▸ To do
In the records below, begin at the line containing "지역 경제와 운영 데이터" and end at the line containing "<td>AWS가 관리하고 지원하는"; quote every line in that span exactly, including both boundary lines, and no others.

[[ Entries supplied, beginning ]]

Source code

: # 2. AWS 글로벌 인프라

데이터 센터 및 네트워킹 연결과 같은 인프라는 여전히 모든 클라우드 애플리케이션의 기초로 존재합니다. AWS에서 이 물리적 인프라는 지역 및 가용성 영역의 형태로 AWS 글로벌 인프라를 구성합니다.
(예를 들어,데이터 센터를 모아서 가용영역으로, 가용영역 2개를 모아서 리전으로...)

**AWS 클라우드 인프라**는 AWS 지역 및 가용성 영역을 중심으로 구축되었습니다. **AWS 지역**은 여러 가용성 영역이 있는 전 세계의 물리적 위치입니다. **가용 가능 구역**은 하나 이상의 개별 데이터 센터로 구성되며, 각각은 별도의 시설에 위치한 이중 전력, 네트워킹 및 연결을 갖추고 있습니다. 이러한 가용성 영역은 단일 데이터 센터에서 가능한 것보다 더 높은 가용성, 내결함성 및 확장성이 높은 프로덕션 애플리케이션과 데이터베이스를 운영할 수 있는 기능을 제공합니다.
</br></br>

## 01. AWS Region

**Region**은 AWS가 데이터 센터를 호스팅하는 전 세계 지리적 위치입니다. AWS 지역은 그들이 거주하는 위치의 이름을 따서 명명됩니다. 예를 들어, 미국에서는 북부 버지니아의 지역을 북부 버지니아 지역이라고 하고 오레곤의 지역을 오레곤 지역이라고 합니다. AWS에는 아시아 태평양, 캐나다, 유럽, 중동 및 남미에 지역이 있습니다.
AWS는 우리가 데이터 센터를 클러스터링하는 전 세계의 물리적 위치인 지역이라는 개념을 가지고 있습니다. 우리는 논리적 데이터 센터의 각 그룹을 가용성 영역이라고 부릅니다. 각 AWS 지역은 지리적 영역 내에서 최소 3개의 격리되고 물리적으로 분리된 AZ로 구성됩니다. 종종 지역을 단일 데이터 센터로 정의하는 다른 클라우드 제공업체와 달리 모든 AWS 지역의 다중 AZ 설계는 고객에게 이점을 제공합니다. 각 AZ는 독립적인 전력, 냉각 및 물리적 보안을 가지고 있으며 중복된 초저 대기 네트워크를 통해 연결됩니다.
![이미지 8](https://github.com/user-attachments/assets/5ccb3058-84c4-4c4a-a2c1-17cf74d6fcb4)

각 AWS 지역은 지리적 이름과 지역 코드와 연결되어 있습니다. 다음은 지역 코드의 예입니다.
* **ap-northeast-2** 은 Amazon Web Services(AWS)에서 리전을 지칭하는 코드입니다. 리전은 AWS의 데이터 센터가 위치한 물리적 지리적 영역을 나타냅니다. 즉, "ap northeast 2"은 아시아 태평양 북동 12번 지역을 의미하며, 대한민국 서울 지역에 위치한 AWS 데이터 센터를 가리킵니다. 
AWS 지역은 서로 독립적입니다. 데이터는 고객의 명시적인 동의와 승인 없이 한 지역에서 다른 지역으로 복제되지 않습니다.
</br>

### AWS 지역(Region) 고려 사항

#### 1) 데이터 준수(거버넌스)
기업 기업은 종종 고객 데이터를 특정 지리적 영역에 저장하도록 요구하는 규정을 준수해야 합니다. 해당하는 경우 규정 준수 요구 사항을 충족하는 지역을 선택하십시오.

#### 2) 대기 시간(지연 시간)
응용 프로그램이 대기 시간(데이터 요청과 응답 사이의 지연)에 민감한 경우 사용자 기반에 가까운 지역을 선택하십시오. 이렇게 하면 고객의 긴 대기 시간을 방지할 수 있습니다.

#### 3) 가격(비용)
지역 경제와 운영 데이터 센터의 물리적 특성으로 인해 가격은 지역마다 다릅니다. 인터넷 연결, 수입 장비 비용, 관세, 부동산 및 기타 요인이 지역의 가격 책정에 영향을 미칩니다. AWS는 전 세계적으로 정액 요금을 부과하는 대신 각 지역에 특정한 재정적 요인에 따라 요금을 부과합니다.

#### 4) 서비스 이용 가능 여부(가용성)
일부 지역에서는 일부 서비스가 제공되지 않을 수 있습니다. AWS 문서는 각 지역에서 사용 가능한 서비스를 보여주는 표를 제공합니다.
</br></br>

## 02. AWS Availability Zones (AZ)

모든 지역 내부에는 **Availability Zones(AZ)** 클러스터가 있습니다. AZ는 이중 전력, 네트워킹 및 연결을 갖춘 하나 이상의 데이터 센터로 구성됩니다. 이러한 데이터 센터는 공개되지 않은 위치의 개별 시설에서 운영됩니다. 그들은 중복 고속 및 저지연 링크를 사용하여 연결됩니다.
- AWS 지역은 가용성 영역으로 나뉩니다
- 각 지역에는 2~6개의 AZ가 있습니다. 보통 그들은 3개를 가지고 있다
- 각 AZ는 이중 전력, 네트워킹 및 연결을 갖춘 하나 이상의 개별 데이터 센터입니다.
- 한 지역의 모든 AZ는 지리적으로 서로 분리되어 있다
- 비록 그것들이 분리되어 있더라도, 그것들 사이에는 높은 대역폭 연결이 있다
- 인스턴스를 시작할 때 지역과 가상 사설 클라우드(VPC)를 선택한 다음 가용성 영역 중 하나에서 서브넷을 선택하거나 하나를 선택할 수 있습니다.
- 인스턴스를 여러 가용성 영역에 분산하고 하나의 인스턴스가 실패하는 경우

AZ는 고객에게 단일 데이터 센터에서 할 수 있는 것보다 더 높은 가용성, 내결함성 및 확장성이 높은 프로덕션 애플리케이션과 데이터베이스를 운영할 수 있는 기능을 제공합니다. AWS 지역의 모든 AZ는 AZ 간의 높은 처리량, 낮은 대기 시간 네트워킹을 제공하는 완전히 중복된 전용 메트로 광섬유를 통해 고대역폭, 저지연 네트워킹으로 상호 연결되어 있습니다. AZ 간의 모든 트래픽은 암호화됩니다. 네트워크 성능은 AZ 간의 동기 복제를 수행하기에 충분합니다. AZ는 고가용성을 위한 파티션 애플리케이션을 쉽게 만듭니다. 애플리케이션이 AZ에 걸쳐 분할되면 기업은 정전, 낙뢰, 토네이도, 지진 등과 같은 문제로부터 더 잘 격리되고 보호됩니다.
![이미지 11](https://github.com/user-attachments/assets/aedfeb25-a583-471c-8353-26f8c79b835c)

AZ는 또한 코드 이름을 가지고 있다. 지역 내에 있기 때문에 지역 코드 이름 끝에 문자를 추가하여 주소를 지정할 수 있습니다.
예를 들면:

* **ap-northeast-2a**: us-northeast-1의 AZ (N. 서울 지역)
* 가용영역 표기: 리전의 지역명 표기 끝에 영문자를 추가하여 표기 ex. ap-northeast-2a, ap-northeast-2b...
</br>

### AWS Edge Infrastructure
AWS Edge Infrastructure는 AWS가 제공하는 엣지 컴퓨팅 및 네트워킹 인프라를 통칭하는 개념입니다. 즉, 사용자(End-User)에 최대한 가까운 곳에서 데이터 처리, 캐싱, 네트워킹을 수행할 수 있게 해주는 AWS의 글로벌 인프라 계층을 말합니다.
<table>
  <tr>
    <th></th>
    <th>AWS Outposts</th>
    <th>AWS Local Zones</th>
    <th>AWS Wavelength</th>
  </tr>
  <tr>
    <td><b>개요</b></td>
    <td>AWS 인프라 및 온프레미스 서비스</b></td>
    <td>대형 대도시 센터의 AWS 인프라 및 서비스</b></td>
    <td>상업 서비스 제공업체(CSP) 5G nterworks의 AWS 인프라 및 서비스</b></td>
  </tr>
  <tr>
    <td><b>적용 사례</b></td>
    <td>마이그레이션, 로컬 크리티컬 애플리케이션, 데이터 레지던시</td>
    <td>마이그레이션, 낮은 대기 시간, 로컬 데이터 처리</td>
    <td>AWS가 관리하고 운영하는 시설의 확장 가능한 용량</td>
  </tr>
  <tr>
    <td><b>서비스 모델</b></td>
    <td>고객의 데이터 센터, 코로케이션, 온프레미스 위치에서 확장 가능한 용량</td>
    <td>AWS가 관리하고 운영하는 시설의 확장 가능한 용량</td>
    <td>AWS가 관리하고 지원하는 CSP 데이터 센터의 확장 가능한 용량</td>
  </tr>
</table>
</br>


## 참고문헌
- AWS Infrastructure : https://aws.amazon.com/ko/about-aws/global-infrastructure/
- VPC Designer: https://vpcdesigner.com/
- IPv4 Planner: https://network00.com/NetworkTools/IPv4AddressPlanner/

[[ Entries supplied, end ]]

▸ Answer to this task
지역 경제와 운영 데이터 센터의 물리적 특성으로 인해 가격은 지역마다 다릅니다. 인터넷 연결, 수입 장비 비용, 관세, 부동산 및 기타 요인이 지역의 가격 책정에 영향을 미칩니다. AWS는 전 세계적으로 정액 요금을 부과하는 대신 각 지역에 특정한 재정적 요인에 따라 요금을 부과합니다.

#### 4) 서비스 이용 가능 여부(가용성)
일부 지역에서는 일부 서비스가 제공되지 않을 수 있습니다. AWS 문서는 각 지역에서 사용 가능한 서비스를 보여주는 표를 제공합니다.
</br></br>

## 02. AWS Availability Zones (AZ)

모든 지역 내부에는 **Availability Zones(AZ)** 클러스터가 있습니다. AZ는 이중 전력, 네트워킹 및 연결을 갖춘 하나 이상의 데이터 센터로 구성됩니다. 이러한 데이터 센터는 공개되지 않은 위치의 개별 시설에서 운영됩니다. 그들은 중복 고속 및 저지연 링크를 사용하여 연결됩니다.
- AWS 지역은 가용성 영역으로 나뉩니다
- 각 지역에는 2~6개의 AZ가 있습니다. 보통 그들은 3개를 가지고 있다
- 각 AZ는 이중 전력, 네트워킹 및 연결을 갖춘 하나 이상의 개별 데이터 센터입니다.
- 한 지역의 모든 AZ는 지리적으로 서로 분리되어 있다
- 비록 그것들이 분리되어 있더라도, 그것들 사이에는 높은 대역폭 연결이 있다
- 인스턴스를 시작할 때 지역과 가상 사설 클라우드(VPC)를 선택한 다음 가용성 영역 중 하나에서 서브넷을 선택하거나 하나를 선택할 수 있습니다.
- 인스턴스를 여러 가용성 영역에 분산하고 하나의 인스턴스가 실패하는 경우

AZ는 고객에게 단일 데이터 센터에서 할 수 있는 것보다 더 높은 가용성, 내결함성 및 확장성이 높은 프로덕션 애플리케이션과 데이터베이스를 운영할 수 있는 기능을 제공합니다. AWS 지역의 모든 AZ는 AZ 간의 높은 처리량, 낮은 대기 시간 네트워킹을 제공하는 완전히 중복된 전용 메트로 광섬유를 통해 고대역폭, 저지연 네트워킹으로 상호 연결되어 있습니다. AZ 간의 모든 트래픽은 암호화됩니다. 네트워크 성능은 AZ 간의 동기 복제를 수행하기에 충분합니다. AZ는 고가용성을 위한 파티션 애플리케이션을 쉽게 만듭니다. 애플리케이션이 AZ에 걸쳐 분할되면 기업은 정전, 낙뢰, 토네이도, 지진 등과 같은 문제로부터 더 잘 격리되고 보호됩니다.
![이미지 11](https://github.com/user-attachments/assets/aedfeb25-a583-471c-8353-26f8c79b835c)

AZ는 또한 코드 이름을 가지고 있다. 지역 내에 있기 때문에 지역 코드 이름 끝에 문자를 추가하여 주소를 지정할 수 있습니다.
예를 들면:

* **ap-northeast-2a**: us-northeast-1의 AZ (N. 서울 지역)
* 가용영역 표기: 리전의 지역명 표기 끝에 영문자를 추가하여 표기 ex. ap-northeast-2a, ap-northeast-2b...
</br>

### AWS Edge Infrastructure
AWS Edge Infrastructure는 AWS가 제공하는 엣지 컴퓨팅 및 네트워킹 인프라를 통칭하는 개념입니다. 즉, 사용자(End-User)에 최대한 가까운 곳에서 데이터 처리, 캐싱, 네트워킹을 수행할 수 있게 해주는 AWS의 글로벌 인프라 계층을 말합니다.
<table>
  <tr>
    <th></th>
    <th>AWS Outposts</th>
    <th>AWS Local Zones</th>
    <th>AWS Wavelength</th>
  </tr>
  <tr>
    <td><b>개요</b></td>
    <td>AWS 인프라 및 온프레미스 서비스</b></td>
    <td>대형 대도시 센터의 AWS 인프라 및 서비스</b></td>
    <td>상업 서비스 제공업체(CSP) 5G nterworks의 AWS 인프라 및 서비스</b></td>
  </tr>
  <tr>
    <td><b>적용 사례</b></td>
    <td>마이그레이션, 로컬 크리티컬 애플리케이션, 데이터 레지던시</td>
    <td>마이그레이션, 낮은 대기 시간, 로컬 데이터 처리</td>
    <td>AWS가 관리하고 운영하는 시설의 확장 가능한 용량</td>
  </tr>
  <tr>
    <td><b>서비스 모델</b></td>
    <td>고객의 데이터 센터, 코로케이션, 온프레미스 위치에서 확장 가능한 용량</td>
    <td>AWS가 관리하고 운영하는 시설의 확장 가능한 용량</td>
    <td>AWS가 관리하고 지원하는 CSP 데이터 센터의 확장 가능한 용량</td>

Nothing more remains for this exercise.